Data extracted from a collection:
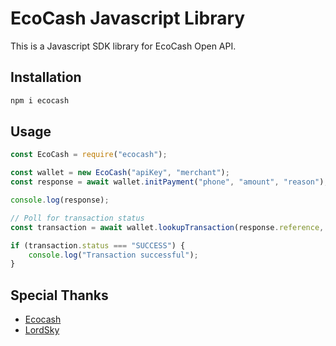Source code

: 

# EcoCash Javascript Library

This is a Javascript SDK library for EcoCash Open API.

## Installation

```bash
npm i ecocash
```

## Usage

```javascript
const EcoCash = require("ecocash");

const wallet = new EcoCash("apiKey", "merchant");
const response = await wallet.initPayment("phone", "amount", "reason");

console.log(response);

// Poll for transaction status
const transaction = await wallet.lookupTransaction(response.reference, response.phone);

if (transaction.status === "SUCCESS") {
    console.log("Transaction successful");
}
```

## Special Thanks

- [Ecocash](https://ecocash.co.zw/)
- [LordSky](https://pypi.org/user/lordskyzw/)
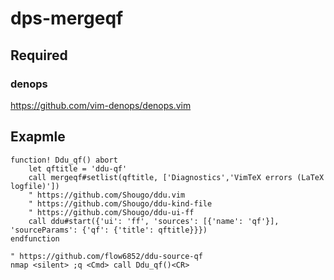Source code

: # dps-mergeqf

## Required

### denops 

https://github.com/vim-denops/denops.vim

## Exapmle

```
function! Ddu_qf() abort
    let qftitle = 'ddu-qf'
    call mergeqf#setlist(qftitle, ['Diagnostics','VimTeX errors (LaTeX logfile)'])
    " https://github.com/Shougo/ddu.vim
    " https://github.com/Shougo/ddu-kind-file
    " https://github.com/Shougo/ddu-ui-ff
    call ddu#start({'ui': 'ff', 'sources': [{'name': 'qf'}], 'sourceParams': {'qf': {'title': qftitle}}})
endfunction

" https://github.com/flow6852/ddu-source-qf
nmap <silent> ;q <Cmd> call Ddu_qf()<CR>
```
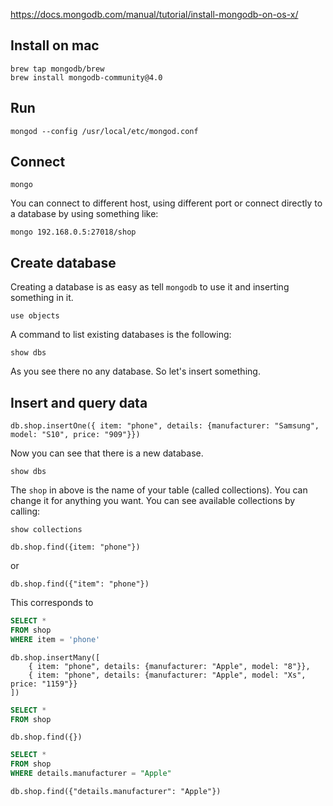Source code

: <https://docs.mongodb.com/manual/tutorial/install-mongodb-on-os-x/>

## Install on mac

``` shell
brew tap mongodb/brew
brew install mongodb-community@4.0
```

## Run

``` shell
mongod --config /usr/local/etc/mongod.conf
```

## Connect

``` shell
mongo
```

You can connect to different host, using different port or connect directly to a database by using something like:

``` shell
mongo 192.168.0.5:27018/shop
```

## Create database

Creating a database is as easy as tell `mongodb` to use it and inserting something in it.

``` shell
use objects
```

A command to list existing databases is the following:

``` shell
show dbs
```
As you see there no any database. So let's insert something.

## Insert and query data

``` shell
db.shop.insertOne({ item: "phone", details: {manufacturer: "Samsung", model: "S10", price: "909"}})
```
Now you can see that there is a new database.
``` shell
show dbs
```
The `shop` in above is the name of your table (called collections). 
You can change it for anything you want. You can see available collections by calling:

``` shell
show collections
```

``` shell
db.shop.find({item: "phone"})
```
or
``` shell
db.shop.find({"item": "phone"})
```

This corresponds to
``` sql
SELECT * 
FROM shop
WHERE item = 'phone'
```

``` shell
db.shop.insertMany([
    { item: "phone", details: {manufacturer: "Apple", model: "8"}},
    { item: "phone", details: {manufacturer: "Apple", model: "Xs", price: "1159"}}
])
```


``` sql
SELECT * 
FROM shop
```

``` shell
db.shop.find({})
```


``` sql
SELECT * 
FROM shop
WHERE details.manufacturer = "Apple"
```

``` shell
db.shop.find({"details.manufacturer": "Apple"})
```

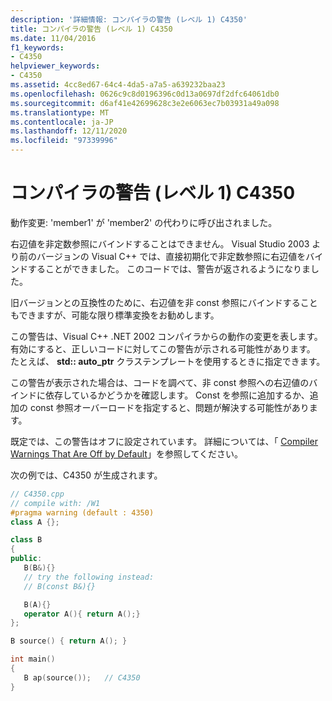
 ```yaml
---
description: '詳細情報: コンパイラの警告 (レベル 1) C4350'
title: コンパイラの警告 (レベル 1) C4350
ms.date: 11/04/2016
f1_keywords:
- C4350
helpviewer_keywords:
- C4350
ms.assetid: 4cc8ed67-64c4-4da5-a7a5-a639232baa23
ms.openlocfilehash: 0626c9c8d0196396c0d13a0697df2dfc64061db0
ms.sourcegitcommit: d6af41e42699628c3e2e6063ec7b03931a49a098
ms.translationtype: MT
ms.contentlocale: ja-JP
ms.lasthandoff: 12/11/2020
ms.locfileid: "97339996"
---
```

# <a name="compiler-warning-level-1-c4350"></a>コンパイラの警告 (レベル 1) C4350

動作変更: 'member1' が 'member2' の代わりに呼び出されました。

右辺値を非定数参照にバインドすることはできません。 Visual Studio 2003 より前のバージョンの Visual C++ では、直接初期化で非定数参照に右辺値をバインドすることができました。 このコードでは、警告が返されるようになりました。

旧バージョンとの互換性のために、右辺値を非 const 参照にバインドすることもできますが、可能な限り標準変換をお勧めします。

この警告は、Visual C++ .NET 2002 コンパイラからの動作の変更を表します。 有効にすると、正しいコードに対してこの警告が示される可能性があります。 たとえば、 **std:: auto_ptr** クラステンプレートを使用するときに指定できます。

この警告が表示された場合は、コードを調べて、非 const 参照への右辺値のバインドに依存しているかどうかを確認します。 Const を参照に追加するか、追加の const 参照オーバーロードを指定すると、問題が解決する可能性があります。

既定では、この警告はオフに設定されています。 詳細については、「 [Compiler Warnings That Are Off by Default](../../preprocessor/compiler-warnings-that-are-off-by-default.md)」を参照してください。

次の例では、C4350 が生成されます。

```cpp
// C4350.cpp
// compile with: /W1
#pragma warning (default : 4350)
class A {};

class B
{
public:
   B(B&){}
   // try the following instead:
   // B(const B&){}

   B(A){}
   operator A(){ return A();}
};

B source() { return A(); }

int main()
{
   B ap(source());   // C4350
}
```
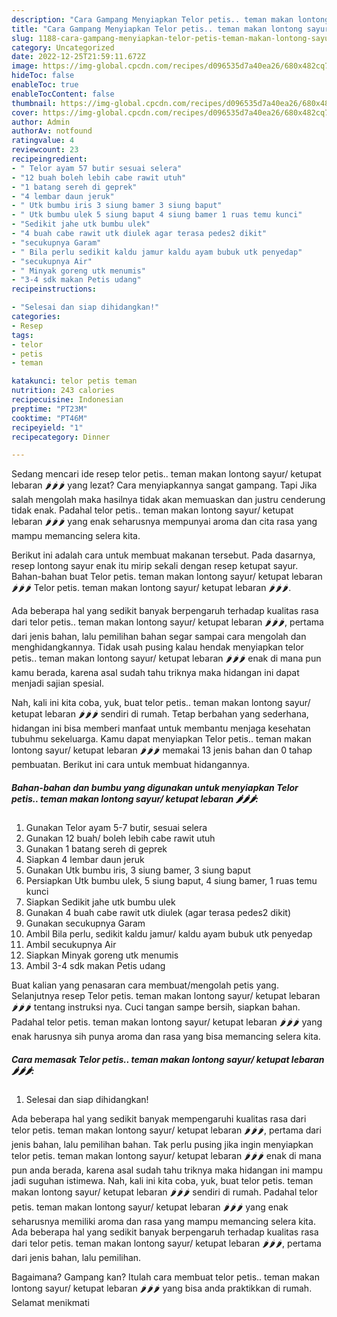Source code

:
 ```yaml
---
description: "Cara Gampang Menyiapkan Telor petis.. teman makan lontong sayur/ ketupat lebaran 🌶🌶🌶 yang Bikin Ngiler, Buat Buka Puasa}"
title: "Cara Gampang Menyiapkan Telor petis.. teman makan lontong sayur/ ketupat lebaran 🌶🌶🌶 yang Bikin Ngiler, Buat Buka Puasa}"
slug: 1188-cara-gampang-menyiapkan-telor-petis-teman-makan-lontong-sayur-ketupat-lebaran-yang-bikin-ngiler-buat-buka-puasa
category: Uncategorized
date: 2022-12-25T21:59:11.672Z
image: https://img-global.cpcdn.com/recipes/d096535d7a40ea26/680x482cq70/telor-petis-teman-makan-lontong-sayur-ketupat-lebaran-foto-resep-utama.jpg
hideToc: false
enableToc: true
enableTocContent: false
thumbnail: https://img-global.cpcdn.com/recipes/d096535d7a40ea26/680x482cq70/telor-petis-teman-makan-lontong-sayur-ketupat-lebaran-foto-resep-utama.jpg
cover: https://img-global.cpcdn.com/recipes/d096535d7a40ea26/680x482cq70/telor-petis-teman-makan-lontong-sayur-ketupat-lebaran-foto-resep-utama.jpg
author: Admin
authorAv: notfound
ratingvalue: 4
reviewcount: 23
recipeingredient:
- " Telor ayam 57 butir sesuai selera"
- "12 buah boleh lebih cabe rawit utuh"
- "1 batang sereh di geprek"
- "4 lembar daun jeruk"
- " Utk bumbu iris 3 siung bamer 3 siung baput"
- " Utk bumbu ulek 5 siung baput 4 siung bamer 1 ruas temu kunci"
- "Sedikit jahe utk bumbu ulek"
- "4 buah cabe rawit utk diulek agar terasa pedes2 dikit"
- "secukupnya Garam"
- " Bila perlu sedikit kaldu jamur kaldu ayam bubuk utk penyedap"
- "secukupnya Air"
- " Minyak goreng utk menumis"
- "3-4 sdk makan Petis udang"
recipeinstructions:

- "Selesai dan siap dihidangkan!"
categories:
- Resep
tags:
- telor
- petis
- teman

katakunci: telor petis teman 
nutrition: 243 calories
recipecuisine: Indonesian
preptime: "PT23M"
cooktime: "PT46M"
recipeyield: "1"
recipecategory: Dinner

---
```



Sedang mencari ide resep telor petis.. teman makan lontong sayur/ ketupat lebaran 🌶🌶🌶 yang lezat? Cara menyiapkannya sangat gampang. Tapi Jika salah mengolah maka hasilnya tidak akan memuaskan dan justru cenderung tidak enak. Padahal telor petis.. teman makan lontong sayur/ ketupat lebaran 🌶🌶🌶 yang enak seharusnya mempunyai aroma dan cita rasa yang mampu memancing selera kita.


Berikut ini adalah cara untuk membuat makanan tersebut. Pada dasarnya, resep lontong sayur enak itu mirip sekali dengan resep ketupat sayur. Bahan-bahan buat Telor petis. teman makan lontong sayur/ ketupat lebaran 🌶🌶🌶 Telor petis. teman makan lontong sayur/ ketupat lebaran 🌶🌶🌶.

Ada beberapa hal yang sedikit banyak berpengaruh terhadap kualitas rasa dari telor petis.. teman makan lontong sayur/ ketupat lebaran 🌶🌶🌶, pertama dari jenis bahan, lalu pemilihan bahan segar sampai cara mengolah dan menghidangkannya. Tidak usah pusing kalau hendak menyiapkan telor petis.. teman makan lontong sayur/ ketupat lebaran 🌶🌶🌶 enak di mana pun kamu berada, karena asal sudah tahu triknya maka hidangan ini dapat menjadi sajian spesial.


Nah, kali ini kita coba, yuk, buat telor petis.. teman makan lontong sayur/ ketupat lebaran 🌶🌶🌶 sendiri di rumah. Tetap berbahan yang sederhana, hidangan ini bisa memberi manfaat untuk membantu menjaga kesehatan tubuhmu sekeluarga. Kamu dapat menyiapkan Telor petis.. teman makan lontong sayur/ ketupat lebaran 🌶🌶🌶 memakai 13 jenis bahan dan 0 tahap pembuatan. Berikut ini cara untuk membuat hidangannya.

<!--inarticleads1-->

##### Bahan-bahan dan bumbu yang digunakan untuk menyiapkan Telor petis.. teman makan lontong sayur/ ketupat lebaran 🌶🌶🌶:

1. Gunakan  Telor ayam 5-7 butir, sesuai selera
1. Gunakan 12 buah/ boleh lebih cabe rawit utuh
1. Gunakan 1 batang sereh di geprek
1. Siapkan 4 lembar daun jeruk
1. Gunakan  Utk bumbu iris, 3 siung bamer, 3 siung baput
1. Persiapkan  Utk bumbu ulek, 5 siung baput, 4 siung bamer, 1 ruas temu kunci
1. Siapkan Sedikit jahe utk bumbu ulek
1. Gunakan 4 buah cabe rawit utk diulek (agar terasa pedes2 dikit)
1. Gunakan secukupnya Garam
1. Ambil  Bila perlu, sedikit kaldu jamur/ kaldu ayam bubuk utk penyedap
1. Ambil secukupnya Air
1. Siapkan  Minyak goreng utk menumis
1. Ambil 3-4 sdk makan Petis udang


Buat kalian yang penasaran cara membuat/mengolah petis yang. Selanjutnya resep Telor petis. teman makan lontong sayur/ ketupat lebaran 🌶🌶🌶 tentang instruksi nya. Cuci tangan sampe bersih, siapkan bahan. Padahal telor petis. teman makan lontong sayur/ ketupat lebaran 🌶🌶🌶 yang enak harusnya sih punya aroma dan rasa yang bisa memancing selera kita. 

<!--inarticleads2-->

##### Cara memasak Telor petis.. teman makan lontong sayur/ ketupat lebaran 🌶🌶🌶:


1. Selesai dan siap dihidangkan!

Ada beberapa hal yang sedikit banyak mempengaruhi kualitas rasa dari telor petis. teman makan lontong sayur/ ketupat lebaran 🌶🌶🌶, pertama dari jenis bahan, lalu pemilihan bahan. Tak perlu pusing jika ingin menyiapkan telor petis. teman makan lontong sayur/ ketupat lebaran 🌶🌶🌶 enak di mana pun anda berada, karena asal sudah tahu triknya maka hidangan ini mampu jadi suguhan istimewa. Nah, kali ini kita coba, yuk, buat telor petis. teman makan lontong sayur/ ketupat lebaran 🌶🌶🌶 sendiri di rumah. Padahal telor petis. teman makan lontong sayur/ ketupat lebaran 🌶🌶🌶 yang enak seharusnya memiliki aroma dan rasa yang mampu memancing selera kita. Ada beberapa hal yang sedikit banyak berpengaruh terhadap kualitas rasa dari telor petis. teman makan lontong sayur/ ketupat lebaran 🌶🌶🌶, pertama dari jenis bahan, lalu pemilihan. 

Bagaimana? Gampang kan? Itulah cara membuat telor petis.. teman makan lontong sayur/ ketupat lebaran 🌶🌶🌶 yang bisa anda praktikkan di rumah. Selamat menikmati

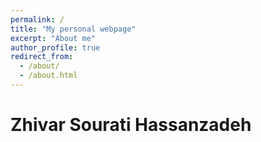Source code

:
 ```yaml
---
permalink: /
title: "My personal webpage"
excerpt: "About me"
author_profile: true
redirect_from: 
  - /about/
  - /about.html
---
```


# Zhivar Sourati Hassanzadeh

Your task: Search the entries for lines with the string "aroma", then report their number alone.

Written response: 3